I have converted a LGB loco with the older type of circuit board to DCC operation. I have attempted to adapt the board as a voltage/current regulator for the return path for function outputs without too much success, the headlight was fine but I was unable to reduce the voltage to the back-up and cab light. I literally burned my fingers on a resistor I added to the circuit as a last resort









Any views on whether it would be simpler to upgrade the bulbs from 5 to 18 volts or advise on a simple voltage/current regulating circuit and component values. I recorded a function output of 20V from the Digitrax decoder used.

John


----------



## Dan Pierce (Jan 2, 2008)

Which LGB loco?

Many had 5-6 volt circuits for the lights and smoke.


----------



## Trains West (Oct 4, 2008)

most of the time I go to lgb's higher votage plug-in bulb


----------



## majral (Jan 13, 2008)

Dan.

I have had the European version of the DRGW diesel switcher in use for about 12 months with a Digtrax Decoder. The basic idea was to provide a direct function feed to the individual lamps F0 head and back up Lamps, F1 cab light and utilise the voltage and current regulating circuitry for the return. The circuitry seemed to work fine for the headlight F0 but not the back up or cab light.

Yesterday after finally obtaining some replacement bulbs, I decided to try science and test a 33Ohm 5W resistor in the circuit whch got so hot that it physically burnt my finger. 

What has me puzzled is whether the heating occurred as a result of choosing an incorrect value of resistor or whether it started fighting with th board circuitry.


I will probably end up discarding the board and installing a resistor in series with the bulb, a principal which seems to work fine with LED equipped locos. 

John


----------



## Dan Pierce (Jan 2, 2008)

When choosing a resistor I would look at the voltage output for the function that drives the light, and then the voltage/current rating of the light. 
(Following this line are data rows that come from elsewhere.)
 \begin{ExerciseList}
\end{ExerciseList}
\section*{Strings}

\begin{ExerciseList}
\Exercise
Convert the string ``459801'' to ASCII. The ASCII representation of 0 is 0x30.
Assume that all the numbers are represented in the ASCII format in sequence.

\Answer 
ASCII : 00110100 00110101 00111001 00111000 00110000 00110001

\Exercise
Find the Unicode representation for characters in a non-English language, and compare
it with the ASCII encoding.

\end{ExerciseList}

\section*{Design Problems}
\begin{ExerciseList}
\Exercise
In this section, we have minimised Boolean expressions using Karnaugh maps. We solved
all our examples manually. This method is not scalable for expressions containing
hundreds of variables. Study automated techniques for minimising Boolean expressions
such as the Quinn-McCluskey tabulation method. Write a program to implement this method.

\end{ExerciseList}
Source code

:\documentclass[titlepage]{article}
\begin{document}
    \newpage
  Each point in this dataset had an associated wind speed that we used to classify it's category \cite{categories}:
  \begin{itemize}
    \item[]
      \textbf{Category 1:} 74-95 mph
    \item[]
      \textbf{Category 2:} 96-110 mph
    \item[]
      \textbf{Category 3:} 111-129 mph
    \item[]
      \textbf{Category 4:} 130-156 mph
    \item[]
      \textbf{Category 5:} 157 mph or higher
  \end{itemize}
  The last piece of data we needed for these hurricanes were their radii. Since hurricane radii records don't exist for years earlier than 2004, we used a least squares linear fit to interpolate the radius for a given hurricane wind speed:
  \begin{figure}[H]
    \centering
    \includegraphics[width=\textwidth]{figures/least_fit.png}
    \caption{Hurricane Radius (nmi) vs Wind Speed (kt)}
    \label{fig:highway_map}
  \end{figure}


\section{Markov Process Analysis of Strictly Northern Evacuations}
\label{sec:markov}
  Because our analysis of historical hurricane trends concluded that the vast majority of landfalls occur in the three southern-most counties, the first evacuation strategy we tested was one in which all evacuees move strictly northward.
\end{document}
If you have the Original LGB D&RGW diesel switcher, I believe it was designed for 18 volts and used the screw in type of bulb that is 18 volts. 
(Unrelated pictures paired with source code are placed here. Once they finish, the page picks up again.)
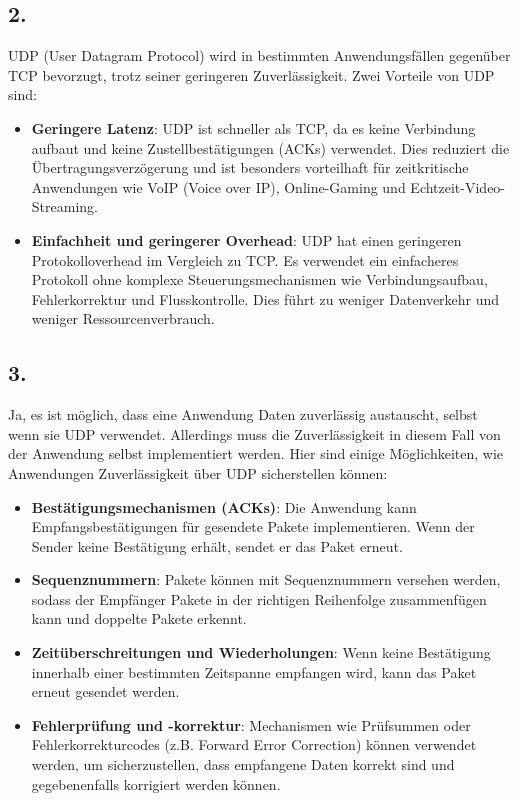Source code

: \documentclass[a4paper]{scrartcl}
\begin{document}
\subsection*{2.}

UDP (User Datagram Protocol) wird in bestimmten Anwendungsfällen gegenüber TCP bevorzugt, trotz seiner geringeren Zuverlässigkeit. Zwei Vorteile von UDP sind:

\begin{itemize}
    \item \textbf{Geringere Latenz}: UDP ist schneller als TCP, da es keine Verbindung aufbaut und keine Zustellbestätigungen (ACKs) verwendet. Dies reduziert die Übertragungsverzögerung und ist besonders vorteilhaft für zeitkritische Anwendungen wie VoIP (Voice over IP), Online-Gaming und Echtzeit-Video-Streaming.
    \item \textbf{Einfachheit und geringerer Overhead}: UDP hat einen geringeren Protokolloverhead im Vergleich zu TCP. Es verwendet ein einfacheres Protokoll ohne komplexe Steuerungsmechanismen wie Verbindungsaufbau, Fehlerkorrektur und Flusskontrolle. Dies führt zu weniger Datenverkehr und weniger Ressourcenverbrauch.
\end{itemize}

\subsection*{3.}

Ja, es ist möglich, dass eine Anwendung Daten zuverlässig austauscht, selbst wenn sie UDP verwendet. Allerdings muss die Zuverlässigkeit in diesem Fall von der Anwendung selbst implementiert werden. Hier sind einige Möglichkeiten, wie Anwendungen Zuverlässigkeit über UDP sicherstellen können:

\begin{itemize}
    \item \textbf{Bestätigungsmechanismen (ACKs)}: Die Anwendung kann Empfangsbestätigungen für gesendete Pakete implementieren. Wenn der Sender keine Bestätigung erhält, sendet er das Paket erneut.
    \item \textbf{Sequenznummern}: Pakete können mit Sequenznummern versehen werden, sodass der Empfänger Pakete in der richtigen Reihenfolge zusammenfügen kann und doppelte Pakete erkennt.
    \item \textbf{Zeitüberschreitungen und Wiederholungen}: Wenn keine Bestätigung innerhalb einer bestimmten Zeitspanne empfangen wird, kann das Paket erneut gesendet werden.
    \item \textbf{Fehlerprüfung und -korrektur}: Mechanismen wie Prüfsummen oder Fehlerkorrekturcodes (z.B. Forward Error Correction) können verwendet werden, um sicherzustellen, dass empfangene Daten korrekt sind und gegebenenfalls korrigiert werden können.
\end{itemize}
\end{document}
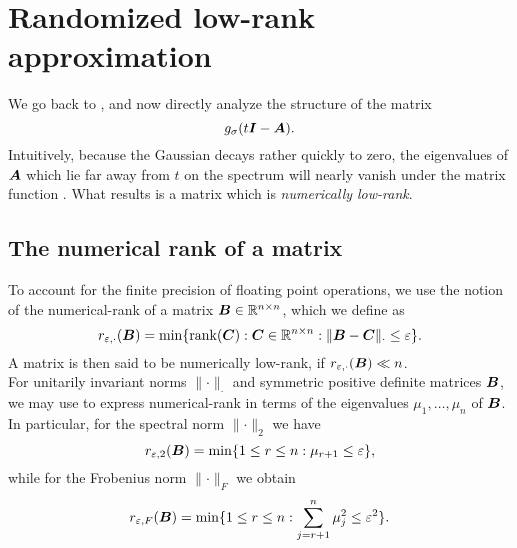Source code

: \chapter{Randomized low-rank approximation}
\label{chp:3-nystrom}

We go back to , and now
directly analyze the structure of the matrix
\begin{equation}
    g_{\sigma}(t\boldsymbol{I} - \boldsymbol{A}).
    \label{equ:3-nystrom-matrix-function}
\end{equation}
Intuitively, because the
Gaussian  
decays rather quickly to zero, the eigenvalues of $\boldsymbol{A}$ which lie far away
from $t$ on the spectrum will nearly vanish under the matrix function .
What results is a matrix which is \emph{numerically low-rank}.


\section{The numerical rank of a matrix}
\label{sec:3-nystrom-numerical-rank}


To account for the finite precision of floating point operations, we use the
notion of the \gls{numerical-rank} \cite[Definition~1.1]{noga2013rank}
of a matrix $\boldsymbol{B} \in \mathbb{R}^{n \times n}$, which we define as
\begin{equation}
    r_{\varepsilon, \cdot}(\boldsymbol{B}) = \min \{\operatorname{rank}(\boldsymbol{C}): \boldsymbol{C} \in \mathbb{R}^{n \times n}: \lVert \boldsymbol{B} - \boldsymbol{C} \rVert _{\cdot} \leq \varepsilon \}.
    \label{equ:3-nystrom-def-numerical-rank}
\end{equation}
A matrix is then said to be numerically low-rank, if $r_{\varepsilon, \cdot}(\boldsymbol{B}) \ll n$.\\ 

For unitarily invariant norms $\lVert \cdot \rVert _{\cdot}$ and 
symmetric positive definite matrices $\boldsymbol{B}$, we may use
\cite[Theorem~5]{mirsky1960truncation} to express \gls{numerical-rank} in terms
of the eigenvalues $\mu_1, \dots, \mu_n$ of $\boldsymbol{B}$.
In particular, for the spectral norm $\lVert \cdot \rVert _2$ we have
\begin{equation}
    r_{\varepsilon, 2}(\boldsymbol{B}) = \min \{1 \leq r \leq n: \mu_{r+1} \leq \varepsilon \},
    \label{equ:3-nystrom-numerical-rank-spectral-norm}
\end{equation}
while for the Frobenius norm $\lVert \cdot \rVert _F$ we obtain
\begin{equation}
    r_{\varepsilon, F}(\boldsymbol{B}) = \min \{1 \leq r \leq n: \sum_{j=r+1}^n \mu_{j}^2 \leq \varepsilon^2 \}.
    \label{equ:3-nystrom-numerical-rank-frobenius-norm}
\end{equation}\\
The newer D&RGW has a circuit board inside and ha 5 volt bulbs (these are plug-in and have a flat top). Round top LGB plug-ins are 24 volt. 

What replacement bulb did you use for the install, and what is the part number on the bottom of the loco. I have both the new and old versions and can look at mine for more specific information on your engine.


----------



## majral (Jan 13, 2008)

Hi Dan

Thanks for your advice the loco is the 21620 model with 5v plug in bulbs and the circuit board is under the cab. 

John


----------



## Dan Pierce (Jan 2, 2008)

Since you have the 5 volt flat top bulbs, you can swap them to the 24 volt versions and not use a resistor. LGB lists 33ma as the current rating for the 5 volt bulb.
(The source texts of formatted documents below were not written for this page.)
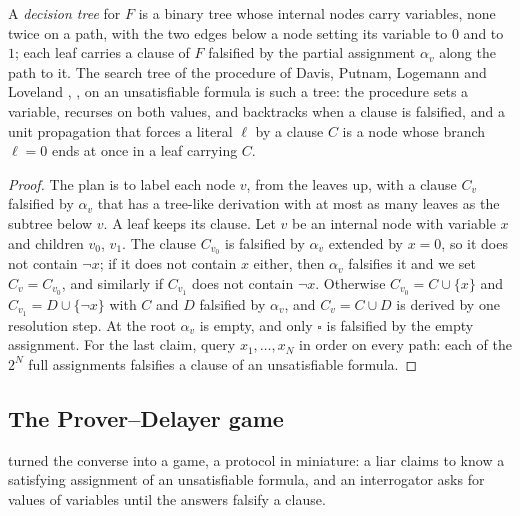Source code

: \begin{refsection}
A \emph{decision tree} for $F$ is a binary tree whose internal nodes carry variables, none twice on a path, with the two edges below a node setting its variable to $0$ and to $1$; each leaf carries a clause of $F$ falsified by the partial assignment $\alpha_v$ along the path to it. The search tree of the procedure of Davis, Putnam, Logemann and Loveland \parencite{DavisPutnam1960,DavisLogemannLoveland1962}, , on an unsatisfiable formula is such a tree: the procedure sets a variable, recurses on both values, and backtracks when a clause is falsified, and a unit propagation that forces a literal $\ell$ by a clause $C$ is a node whose branch $\ell=0$ ends at once in a leaf carrying $C$.


\begin{proof}
The plan is to label each node $v$, from the leaves up, with a clause $C_v$ falsified by $\alpha_v$ that has a tree-like derivation with at most as many leaves as the subtree below $v$. A leaf keeps its clause. Let $v$ be an internal node with variable $x$ and children $v_0$, $v_1$. The clause $C_{v_0}$ is falsified by $\alpha_v$ extended by $x=0$, so it does not contain $\neg x$; if it does not contain $x$ either, then $\alpha_v$ falsifies it and we set $C_v=C_{v_0}$, and similarly if $C_{v_1}$ does not contain $\neg x$. Otherwise $C_{v_0}=C\cup\{x\}$ and $C_{v_1}=D\cup\{\neg x\}$ with $C$ and $D$ falsified by $\alpha_v$, and $C_v=C\cup D$ is derived by one resolution step. At the root $\alpha_v$ is empty, and only $\square$ is falsified by the empty assignment. For the last claim, query $x_1,\dots,x_N$ in order on every path: each of the $2^N$ full assignments falsifies a clause of an unsatisfiable formula.
\end{proof}

\subsection{The Prover--Delayer game}

\Textcite{PudlakImpagliazzo2000} turned the converse into a game, a protocol in miniature: a liar claims to know a satisfying assignment of an unsatisfiable formula, and an interrogator asks for values of variables until the answers falsify a clause.


\end{refsection}
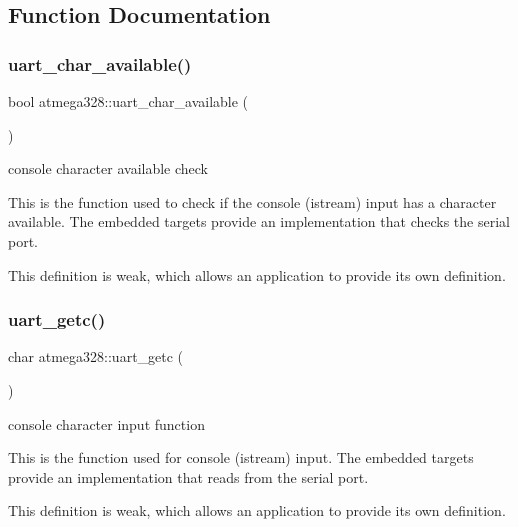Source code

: \subsection{Function Documentation}
\mbox{\label{hwlib-atmega328_8hpp_file_a209a31828048372289a41def7830b7df}} 
\subsubsection{\texorpdfstring{uart\+\_\+char\+\_\+available()}{uart\_char\_available()}}
{\footnotesize\ttfamily bool atmega328\+::uart\+\_\+char\+\_\+available (\begin{DoxyParamCaption}{ }\end{DoxyParamCaption})}

console character available check

This is the function used to check if the console (istream) input has a character available. The embedded targets provide an implementation that checks the serial port.

This definition is weak, which allows an application to provide its own definition. \mbox{\label{hwlib-atmega328_8hpp_file_abbb8d9f17b9d0bbed06ddfb28c2cc90f}} 
\subsubsection{\texorpdfstring{uart\+\_\+getc()}{uart\_getc()}}
{\footnotesize\ttfamily char atmega328\+::uart\+\_\+getc (\begin{DoxyParamCaption}{ }\end{DoxyParamCaption})}

console character input function

This is the function used for console (istream) input. The embedded targets provide an implementation that reads from the serial port.

This definition is weak, which allows an application to provide its own definition. \mbox{\label{hwlib-atmega328_8hpp_file_ac98241515514f0cb2b4bebd38cbe944b}} 
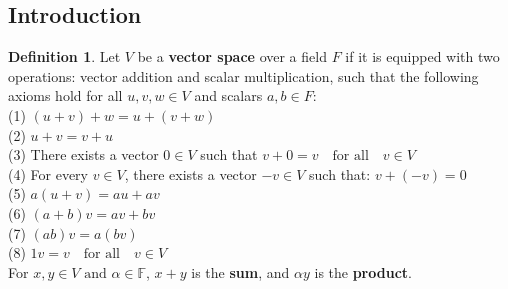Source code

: \documentclass[12pt, reqno]{amsart}
\theoremstyle{definition}
\newtheorem{definition}[theorem]{Definition}
\numberwithin{equation}{section}
\newcommand{\dF}{{\mathbb F}}
\begin{document}
\subsection{Introduction}
\begin{definition}
    Let $V$ be a \textbf{vector space} over a field $F$ if it is equipped with two operations: vector addition and scalar multiplication, such that the following axioms hold for all $u, v, w \in V$ and scalars $a, b \in F$:\\
(1) $(u + v) + w = u + (v + w)$\\
(2) $u + v = v + u$\\
(3) There exists a vector $0 \in V$ such that $v + 0 = v \quad \text{for all} \quad v \in V$\\
(4) For every $v \in V$, there exists a vector $-v \in V$ such that: $v + (-v) = 0$\\
(5) $a  (u + v) = a  u + a  v$\\
(6) $(a + b)  v = a  v + b  v$\\
(7) $(a  b)  v = a  (b  v)$\\
(8) $1  v = v \quad \text{for all} \quad v \in V$\\

For $x,y \in V \text{ and } \alpha \in \dF$, $x+y$ is the \textbf{sum}, and $\alpha  y$ is the \textbf{product}.
\end{definition}
\end{document}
24 volt LGB bulb is rated at 15ma.


----------



## Treeman (Jan 6, 2008)

All of the advice I have received when converting a loco is to remove or bypass all of the original circuit boards. If your decoder is not capable of 5V output, then change the lamps to 18-24V, and wire them direct to the decoder output.


----------



## Madstang (Jan 4, 2008)

If you have used a resistor that burns to the touch..try using a 1 watt resistor sold at Radio Shack this will dissappitate the heat better and may not get as hot to the touch...they are quite large compared to the lesser ones...they also have other ones you can get to expirement with as far as brightness.

Make sure you mount it away from touching anything...

I have found that you have to be very careful ADDING ANYTHING to an LGB circuit..as it is easy to get majic smoke..I do not mess much with LGB circuitry, BUT anyone's else I can do most anything I need . 

I have used the 1 watt resistor on my Accucraft K-26 lights and it works fine

MHO 

Bubba


----------



## Greg Elmassian (Jan 3, 2008)

On thing people commonly forget to do is calculate the power (wattage) resistor needed. 

P = I(squared) R or V(drop) I 

Take the current you are running through the resistor, square it, and then multiply it by the resistance. Alternatively, the voltage drop across the resistor times the current. 

Do NOT put 1/2 watt through a 1/2 watt resistor! You need to at least DOUBLE the wattage of the resistor over what you calculate. 

And, no matter what the size of the resistor in wattage, if you are "using" 1 watt in the dropping resistor, then 1 watt of heat will be coming from it. A larger resistor just spreads the heat out over a larger area. 

Regards, Greg


----------